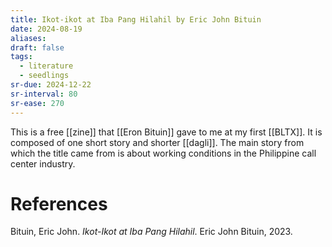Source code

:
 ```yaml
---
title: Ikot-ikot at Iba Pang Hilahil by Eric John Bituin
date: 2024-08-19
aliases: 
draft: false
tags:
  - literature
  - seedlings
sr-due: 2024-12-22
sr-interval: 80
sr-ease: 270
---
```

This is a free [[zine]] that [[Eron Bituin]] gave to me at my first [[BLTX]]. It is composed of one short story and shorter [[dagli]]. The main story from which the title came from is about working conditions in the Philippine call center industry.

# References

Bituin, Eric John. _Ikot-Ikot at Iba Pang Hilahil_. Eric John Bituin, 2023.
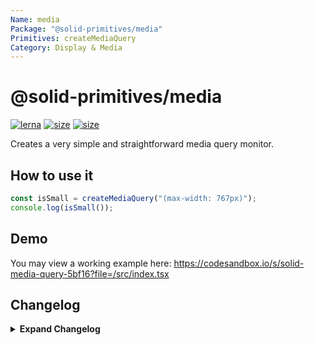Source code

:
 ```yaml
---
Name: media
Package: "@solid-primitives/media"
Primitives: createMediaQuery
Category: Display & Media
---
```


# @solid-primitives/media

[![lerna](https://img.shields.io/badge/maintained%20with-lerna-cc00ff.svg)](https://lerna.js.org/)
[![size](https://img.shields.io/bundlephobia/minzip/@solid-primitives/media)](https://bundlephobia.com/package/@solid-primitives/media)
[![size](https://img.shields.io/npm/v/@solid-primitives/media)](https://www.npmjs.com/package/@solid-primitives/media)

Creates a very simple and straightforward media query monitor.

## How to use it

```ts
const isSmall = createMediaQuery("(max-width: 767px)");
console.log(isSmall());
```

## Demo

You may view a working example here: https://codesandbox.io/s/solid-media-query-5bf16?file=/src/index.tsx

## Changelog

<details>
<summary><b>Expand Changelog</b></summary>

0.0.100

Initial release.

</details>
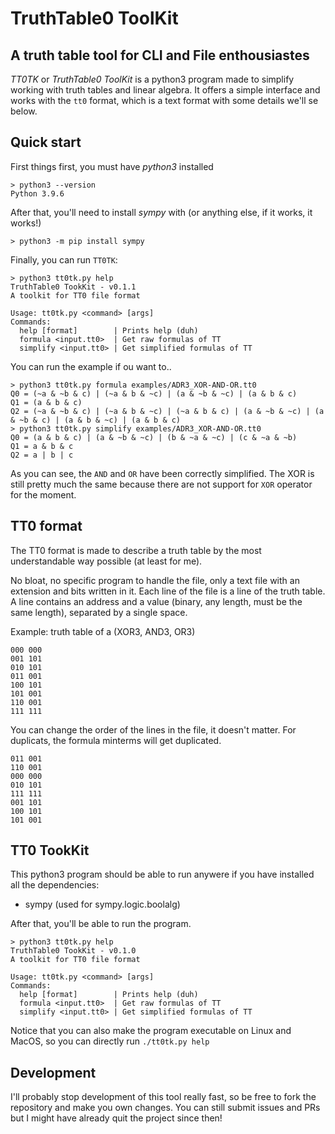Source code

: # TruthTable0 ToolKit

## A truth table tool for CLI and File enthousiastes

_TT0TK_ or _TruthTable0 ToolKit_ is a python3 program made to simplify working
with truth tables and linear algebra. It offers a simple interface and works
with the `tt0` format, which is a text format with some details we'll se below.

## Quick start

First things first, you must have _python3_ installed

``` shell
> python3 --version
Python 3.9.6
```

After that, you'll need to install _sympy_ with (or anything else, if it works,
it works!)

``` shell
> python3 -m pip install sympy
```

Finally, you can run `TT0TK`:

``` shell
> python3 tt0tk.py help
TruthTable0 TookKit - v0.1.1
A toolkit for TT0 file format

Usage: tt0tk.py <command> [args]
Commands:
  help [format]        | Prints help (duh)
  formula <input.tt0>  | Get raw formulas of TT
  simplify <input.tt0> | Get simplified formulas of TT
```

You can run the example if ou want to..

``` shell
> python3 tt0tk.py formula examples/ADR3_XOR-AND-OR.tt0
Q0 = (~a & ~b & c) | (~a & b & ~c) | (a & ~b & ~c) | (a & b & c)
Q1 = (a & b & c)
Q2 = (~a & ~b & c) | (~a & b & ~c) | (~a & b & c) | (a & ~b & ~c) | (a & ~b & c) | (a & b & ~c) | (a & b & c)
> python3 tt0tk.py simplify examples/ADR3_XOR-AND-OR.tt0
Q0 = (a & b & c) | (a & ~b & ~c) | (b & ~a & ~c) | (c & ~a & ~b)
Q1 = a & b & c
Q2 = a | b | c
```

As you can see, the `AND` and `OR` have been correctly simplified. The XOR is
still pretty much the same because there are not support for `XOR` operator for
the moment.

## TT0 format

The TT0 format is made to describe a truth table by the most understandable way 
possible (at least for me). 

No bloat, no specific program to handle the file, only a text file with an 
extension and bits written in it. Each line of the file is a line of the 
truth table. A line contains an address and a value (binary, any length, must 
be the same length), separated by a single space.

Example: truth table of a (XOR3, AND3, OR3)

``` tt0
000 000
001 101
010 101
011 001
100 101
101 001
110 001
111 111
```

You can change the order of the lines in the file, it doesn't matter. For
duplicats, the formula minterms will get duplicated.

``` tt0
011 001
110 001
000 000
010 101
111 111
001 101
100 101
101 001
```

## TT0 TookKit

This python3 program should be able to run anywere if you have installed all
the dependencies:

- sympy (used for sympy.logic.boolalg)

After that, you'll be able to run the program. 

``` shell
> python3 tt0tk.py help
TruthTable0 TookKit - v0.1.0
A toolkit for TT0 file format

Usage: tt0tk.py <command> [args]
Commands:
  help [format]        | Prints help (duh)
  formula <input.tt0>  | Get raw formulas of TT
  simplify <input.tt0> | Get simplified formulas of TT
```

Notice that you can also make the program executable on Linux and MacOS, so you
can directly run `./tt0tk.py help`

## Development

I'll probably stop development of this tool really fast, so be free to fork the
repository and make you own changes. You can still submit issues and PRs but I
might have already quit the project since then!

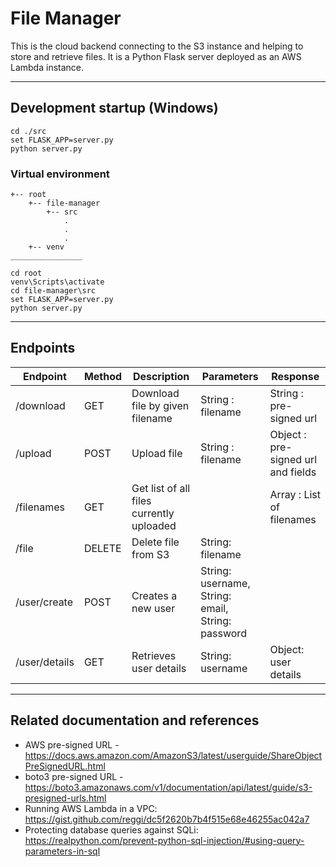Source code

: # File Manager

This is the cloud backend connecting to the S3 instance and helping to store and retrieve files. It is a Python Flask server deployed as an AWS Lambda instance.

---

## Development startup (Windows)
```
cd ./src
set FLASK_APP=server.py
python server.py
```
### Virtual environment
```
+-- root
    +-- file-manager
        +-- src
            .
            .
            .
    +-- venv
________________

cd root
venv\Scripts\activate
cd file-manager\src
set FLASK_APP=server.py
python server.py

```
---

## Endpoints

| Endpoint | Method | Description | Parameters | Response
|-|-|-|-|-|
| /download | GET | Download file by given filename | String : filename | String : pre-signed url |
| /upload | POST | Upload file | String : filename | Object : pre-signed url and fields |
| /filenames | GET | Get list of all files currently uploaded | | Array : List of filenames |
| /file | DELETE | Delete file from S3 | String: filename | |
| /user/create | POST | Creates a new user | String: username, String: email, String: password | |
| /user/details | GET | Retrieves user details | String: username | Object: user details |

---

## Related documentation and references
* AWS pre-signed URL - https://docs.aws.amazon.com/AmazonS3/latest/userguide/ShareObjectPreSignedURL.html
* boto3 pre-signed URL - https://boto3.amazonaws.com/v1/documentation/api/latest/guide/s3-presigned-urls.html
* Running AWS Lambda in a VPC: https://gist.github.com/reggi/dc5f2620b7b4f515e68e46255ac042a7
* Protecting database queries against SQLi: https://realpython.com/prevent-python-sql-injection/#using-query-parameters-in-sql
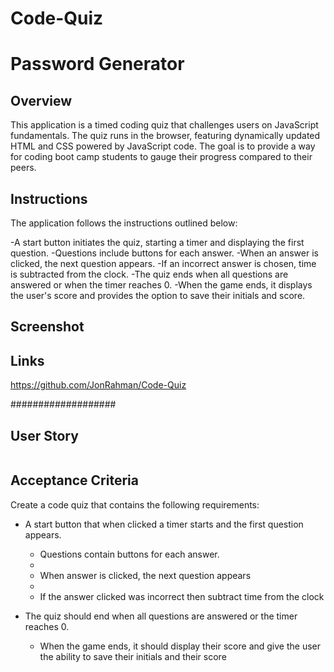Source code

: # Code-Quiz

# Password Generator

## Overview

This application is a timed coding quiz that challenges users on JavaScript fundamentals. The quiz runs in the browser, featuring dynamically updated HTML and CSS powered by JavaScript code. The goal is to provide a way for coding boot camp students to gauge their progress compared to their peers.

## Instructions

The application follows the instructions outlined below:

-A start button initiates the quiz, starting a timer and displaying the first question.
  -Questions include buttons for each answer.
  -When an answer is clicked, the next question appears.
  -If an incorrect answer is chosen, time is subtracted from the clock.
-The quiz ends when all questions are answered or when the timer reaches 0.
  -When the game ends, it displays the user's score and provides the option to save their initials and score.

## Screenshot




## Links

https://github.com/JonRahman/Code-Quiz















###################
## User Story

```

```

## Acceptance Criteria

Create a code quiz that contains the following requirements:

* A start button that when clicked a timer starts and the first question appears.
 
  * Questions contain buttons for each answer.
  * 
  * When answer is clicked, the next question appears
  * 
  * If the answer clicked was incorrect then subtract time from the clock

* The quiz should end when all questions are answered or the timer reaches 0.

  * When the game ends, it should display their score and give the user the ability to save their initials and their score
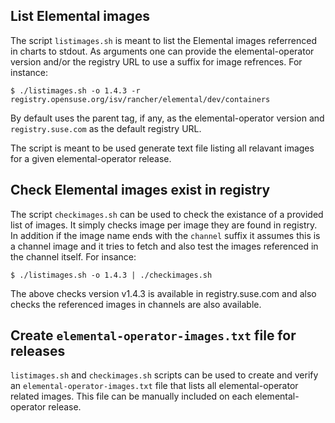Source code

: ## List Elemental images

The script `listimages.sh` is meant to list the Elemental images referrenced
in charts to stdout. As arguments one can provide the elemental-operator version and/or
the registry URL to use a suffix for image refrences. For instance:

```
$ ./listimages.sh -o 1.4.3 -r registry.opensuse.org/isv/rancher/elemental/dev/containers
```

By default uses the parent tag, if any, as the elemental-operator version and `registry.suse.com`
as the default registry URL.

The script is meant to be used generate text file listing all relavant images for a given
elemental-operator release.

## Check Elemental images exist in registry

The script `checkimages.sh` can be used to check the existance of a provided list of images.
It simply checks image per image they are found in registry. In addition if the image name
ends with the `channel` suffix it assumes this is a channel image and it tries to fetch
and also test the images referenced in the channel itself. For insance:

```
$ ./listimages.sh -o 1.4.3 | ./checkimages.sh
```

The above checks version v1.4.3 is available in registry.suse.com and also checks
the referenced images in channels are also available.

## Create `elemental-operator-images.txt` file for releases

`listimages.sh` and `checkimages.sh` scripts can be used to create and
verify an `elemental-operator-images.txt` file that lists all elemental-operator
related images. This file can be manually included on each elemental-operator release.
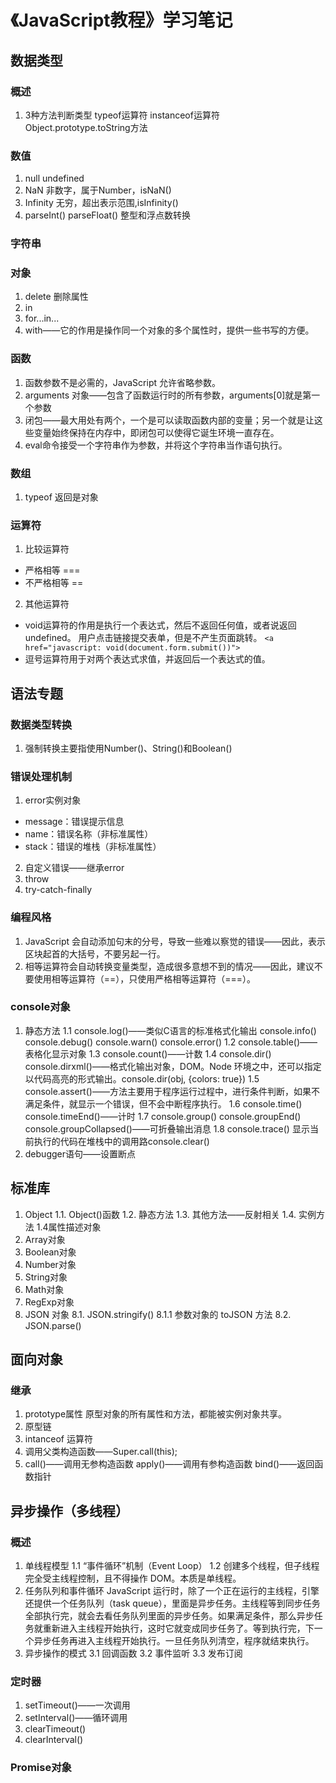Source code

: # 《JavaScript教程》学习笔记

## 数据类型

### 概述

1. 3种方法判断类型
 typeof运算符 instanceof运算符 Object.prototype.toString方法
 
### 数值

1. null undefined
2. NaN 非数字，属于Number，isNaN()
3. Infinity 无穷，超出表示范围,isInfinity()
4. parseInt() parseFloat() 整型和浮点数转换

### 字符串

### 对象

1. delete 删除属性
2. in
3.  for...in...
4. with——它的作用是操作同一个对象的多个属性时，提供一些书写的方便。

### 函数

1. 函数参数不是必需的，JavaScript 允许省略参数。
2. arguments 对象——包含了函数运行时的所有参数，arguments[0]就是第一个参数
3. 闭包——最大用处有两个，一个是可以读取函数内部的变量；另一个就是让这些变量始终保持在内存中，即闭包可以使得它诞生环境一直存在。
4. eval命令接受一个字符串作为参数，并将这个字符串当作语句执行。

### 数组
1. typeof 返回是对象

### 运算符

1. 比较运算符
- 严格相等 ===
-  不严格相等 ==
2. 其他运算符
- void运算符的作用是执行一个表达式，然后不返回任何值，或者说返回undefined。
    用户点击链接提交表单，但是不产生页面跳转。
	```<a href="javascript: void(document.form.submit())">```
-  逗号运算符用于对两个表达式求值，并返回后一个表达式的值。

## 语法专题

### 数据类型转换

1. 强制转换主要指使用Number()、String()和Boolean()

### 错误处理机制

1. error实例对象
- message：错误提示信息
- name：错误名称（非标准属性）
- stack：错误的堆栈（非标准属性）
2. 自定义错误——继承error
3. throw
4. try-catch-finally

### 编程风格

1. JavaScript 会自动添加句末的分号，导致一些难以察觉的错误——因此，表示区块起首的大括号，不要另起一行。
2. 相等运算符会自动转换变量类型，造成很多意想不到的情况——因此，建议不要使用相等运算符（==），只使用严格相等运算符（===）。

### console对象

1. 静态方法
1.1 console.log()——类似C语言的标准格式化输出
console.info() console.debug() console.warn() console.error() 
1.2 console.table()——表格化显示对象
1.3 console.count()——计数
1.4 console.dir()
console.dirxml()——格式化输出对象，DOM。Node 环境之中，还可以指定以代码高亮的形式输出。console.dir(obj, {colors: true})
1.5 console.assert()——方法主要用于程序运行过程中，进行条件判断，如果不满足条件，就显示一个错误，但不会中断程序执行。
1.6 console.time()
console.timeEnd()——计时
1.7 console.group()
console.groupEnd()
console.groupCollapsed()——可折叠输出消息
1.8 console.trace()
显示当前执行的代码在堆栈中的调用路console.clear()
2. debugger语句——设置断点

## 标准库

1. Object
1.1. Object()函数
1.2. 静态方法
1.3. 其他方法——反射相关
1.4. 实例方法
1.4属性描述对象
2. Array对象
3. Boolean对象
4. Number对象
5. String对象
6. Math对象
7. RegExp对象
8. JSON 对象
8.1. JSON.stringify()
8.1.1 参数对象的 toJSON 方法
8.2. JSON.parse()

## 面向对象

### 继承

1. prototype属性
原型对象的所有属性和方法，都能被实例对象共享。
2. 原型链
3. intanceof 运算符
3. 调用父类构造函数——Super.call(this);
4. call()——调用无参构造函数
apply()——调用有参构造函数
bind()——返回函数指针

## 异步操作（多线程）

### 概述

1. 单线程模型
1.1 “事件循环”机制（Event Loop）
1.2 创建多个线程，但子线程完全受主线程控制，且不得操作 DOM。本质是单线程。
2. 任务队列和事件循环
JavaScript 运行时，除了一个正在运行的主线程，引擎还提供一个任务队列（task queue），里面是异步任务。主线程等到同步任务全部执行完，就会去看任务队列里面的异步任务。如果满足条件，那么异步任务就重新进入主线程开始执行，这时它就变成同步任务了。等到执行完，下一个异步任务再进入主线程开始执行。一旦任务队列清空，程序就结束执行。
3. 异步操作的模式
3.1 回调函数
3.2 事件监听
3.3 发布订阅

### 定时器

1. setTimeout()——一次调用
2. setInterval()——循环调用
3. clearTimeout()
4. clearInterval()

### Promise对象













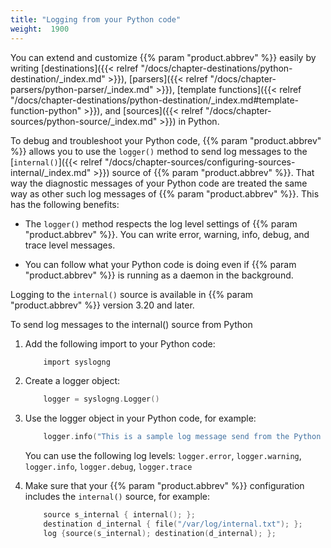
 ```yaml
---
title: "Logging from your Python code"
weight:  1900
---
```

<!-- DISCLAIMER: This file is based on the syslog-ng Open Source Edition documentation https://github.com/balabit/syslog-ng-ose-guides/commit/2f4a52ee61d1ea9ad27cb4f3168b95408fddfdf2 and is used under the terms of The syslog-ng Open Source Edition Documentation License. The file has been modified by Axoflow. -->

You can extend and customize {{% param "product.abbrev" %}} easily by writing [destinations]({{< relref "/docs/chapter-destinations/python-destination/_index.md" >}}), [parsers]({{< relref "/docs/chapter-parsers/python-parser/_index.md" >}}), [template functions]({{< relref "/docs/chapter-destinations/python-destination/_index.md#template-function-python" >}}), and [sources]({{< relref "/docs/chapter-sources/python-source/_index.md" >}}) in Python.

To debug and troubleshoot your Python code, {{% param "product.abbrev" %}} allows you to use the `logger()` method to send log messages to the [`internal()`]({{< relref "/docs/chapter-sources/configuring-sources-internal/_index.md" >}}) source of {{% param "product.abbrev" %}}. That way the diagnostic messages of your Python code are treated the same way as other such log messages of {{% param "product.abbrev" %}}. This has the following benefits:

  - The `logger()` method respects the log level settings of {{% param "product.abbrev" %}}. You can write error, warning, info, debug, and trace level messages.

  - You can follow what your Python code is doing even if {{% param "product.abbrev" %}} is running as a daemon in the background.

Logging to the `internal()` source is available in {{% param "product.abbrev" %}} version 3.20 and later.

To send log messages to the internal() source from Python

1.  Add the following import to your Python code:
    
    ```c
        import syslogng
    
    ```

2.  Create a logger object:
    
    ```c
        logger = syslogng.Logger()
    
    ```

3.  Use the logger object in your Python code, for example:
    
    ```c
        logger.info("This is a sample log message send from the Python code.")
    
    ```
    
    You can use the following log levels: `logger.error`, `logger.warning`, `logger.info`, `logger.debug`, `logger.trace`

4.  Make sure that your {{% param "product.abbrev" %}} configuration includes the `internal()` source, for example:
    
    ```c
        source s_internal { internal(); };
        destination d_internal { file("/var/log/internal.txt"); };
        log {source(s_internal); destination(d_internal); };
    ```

Your goal -> Look for the word "github". Copy out every line of the data that has it.

Answer box ->
* Running AWS Lambda in a VPC: https://gist.github.com/reggi/dc5f2620b7b4f515e68e46255ac042a7
https://github.com/JonRahman/Code-Quiz
<!-- DISCLAIMER: This file is based on the syslog-ng Open Source Edition documentation https://github.com/balabit/syslog-ng-ose-guides/commit/2f4a52ee61d1ea9ad27cb4f3168b95408fddfdf2 and is used under the terms of The syslog-ng Open Source Edition Documentation License. The file has been modified by Axoflow. -->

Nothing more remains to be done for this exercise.